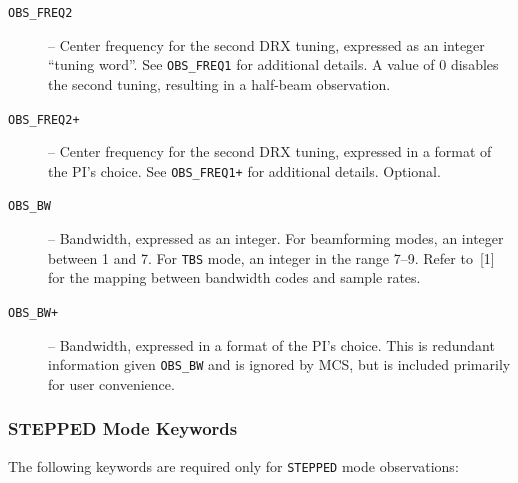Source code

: \begin{description}
\item[\texttt{OBS\_FREQ2}] -- Center frequency for the second DRX tuning, expressed as an integer ``tuning word''.  See \texttt{OBS\_FREQ1} for additional details.  A value of 0 disables the second tuning, resulting in a half-beam observation.

\item[\texttt{OBS\_FREQ2+}] -- Center frequency for the second DRX tuning, expressed in a format of the PI's choice.  See \texttt{OBS\_FREQ1+} for additional details.  Optional.

\item[\texttt{OBS\_BW}] -- Bandwidth, expressed as an integer.  For beamforming modes, an integer between 1 and 7.  For \texttt{TBS} mode, an integer in the range 7--9.  Refer to~[1] for the mapping between bandwidth codes and sample rates.

\item[\texttt{OBS\_BW+}] -- Bandwidth, expressed in a format of the PI's choice.  This is redundant information given \texttt{OBS\_BW} and is ignored by MCS, but is included primarily for user convenience.
\end{description}

\subsubsection{STEPPED Mode Keywords}

The following keywords are required only for \texttt{STEPPED} mode observations:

□ □ □ □

__Task item__:
Your answer must be an exact copy of the lines from the start of the entries through the line with "tuning, expressed in", with no pictures.

__The answer__:
Source code

: \begin{description}
\item[\texttt{OBS\_FREQ2}] -- Center frequency for the second DRX tuning, expressed as an integer ``tuning word''.  See \texttt{OBS\_FREQ1} for additional details.  A value of 0 disables the second tuning, resulting in a half-beam observation.

\item[\texttt{OBS\_FREQ2+}] -- Center frequency for the second DRX tuning, expressed in a format of the PI's choice.  See \texttt{OBS\_FREQ1+} for additional details.  Optional.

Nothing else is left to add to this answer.